L'accord du 25 janvier dernier sur la promotion professionnelle et l'amélioration des carrières est fondé sur deux principes qui me semblent valables pour l'ensemble de la fonction publique : d'une part, redonner de l'ampleur aux perspectives de carrière des agents, de haut en bas de la grille des rémunérations, en supprimant les obstacles injustifiés à la promotion professionnelle et à la mobilité ; d'autre part, favoriser la formation et la prise en compte de l'expérience dans la gestion des ressources humaines de la fonction publique.

En matière de promotion professionnelle et de mobilité, l'accord du 25 janvier prévoit, pour les trois fonctions publiques, une restructuration complète de la catégorie C afin de diminuer les obstacles à la promotion et de restaurer l'amplitude des carrières. Cela se traduira par la revalorisation du sommet de la catégorie C et la création d'un échelon supplémentaire dans les trois premiers grades. L'accord prévoit en outre un quasi-doublement des possibilités de promotion de la catégorie C vers la catégorie B et de la catégorie B vers la catégorie A, ainsi que la création d'emplois fonctionnels pour améliorer les parcours de la catégorie A.
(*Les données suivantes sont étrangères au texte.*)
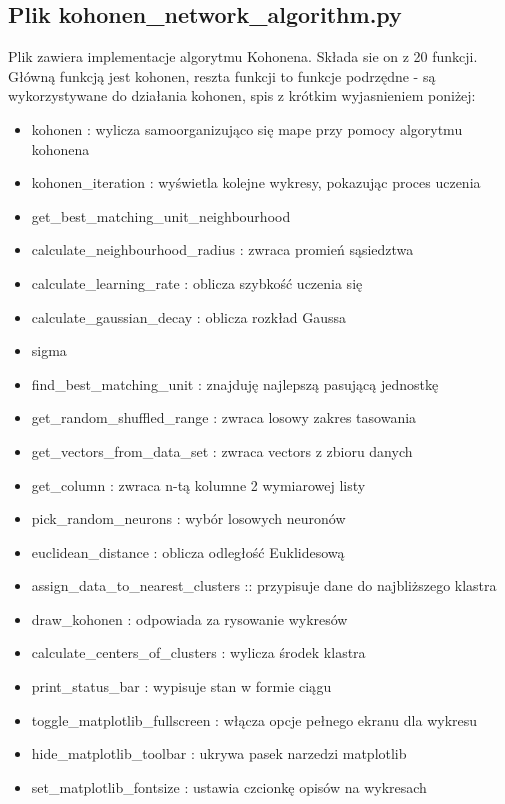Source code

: \documentclass{classrep}
\begin{document}
{	\subsection{Plik  kohonen\_network\_algorithm.py}
	{
		Plik zawiera implementacje algorytmu Kohonena. Składa sie on z 20 funkcji. Główną funkcją jest kohonen, reszta funkcji to funkcje podrzędne - są wykorzystywane do działania kohonen, spis z krótkim wyjasnieniem poniżej: 
\begin{itemize}
\item kohonen : wylicza samoorganizująco się mape przy pomocy algorytmu kohonena
\item kohonen\_iteration : wyświetla kolejne wykresy, pokazując proces uczenia
\item get\_best\_matching\_unit\_neighbourhood
\item calculate\_neighbourhood\_radius : zwraca promień sąsiedztwa
\item calculate\_learning\_rate : oblicza szybkość uczenia się
\item calculate\_gaussian\_decay : oblicza rozkład Gaussa
\item sigma
\item find\_best\_matching\_unit : znajduję najlepszą pasującą jednostkę
\item get\_random\_shuffled\_range : zwraca losowy zakres tasowania
\item get\_vectors\_from\_data\_set : zwraca vectors z zbioru danych
\item get\_column : zwraca n-tą kolumne 2 wymiarowej listy
\item pick\_random\_neurons : wybór losowych neuronów
\item euclidean\_distance : oblicza odległość Euklidesową
\item assign\_data\_to\_nearest\_clusters :: przypisuje dane do najbliższego klastra
\item draw\_kohonen : odpowiada za rysowanie wykresów
\item calculate\_centers\_of\_clusters : wylicza środek klastra
\item print\_status\_bar : wypisuje stan w formie ciągu
\item toggle\_matplotlib\_fullscreen : włącza opcje pełnego ekranu dla wykresu
\item hide\_matplotlib\_toolbar : ukrywa pasek narzedzi matplotlib
\item set\_matplotlib\_fontsize : ustawia czcionkę opisów na wykresach
\end{itemize}
	}
}
\end{document}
Pour la fonction publique territoriale plus spécifiquement, deux mesures vont dans le même sens. Le projet de loi qui vous est soumis prévoit la révision des seuils pour la création d'emplois fonctionnels, ainsi que la révision des seuils d'emplois de grade, qui fera l'objet de plusieurs textes d'ordre réglementaire. À cela va s'ajouter la suppression des quotas d'avancement de grades et leur remplacement par des ratios promus-promouvables fixés par chaque collectivité, ce qui devrait permettre de fluidifier davantage encore les carrières dans la fonction publique territoriale et de donner aux employeurs locaux plus de marge de manoeuvre pour distinguer les agents les plus méritants.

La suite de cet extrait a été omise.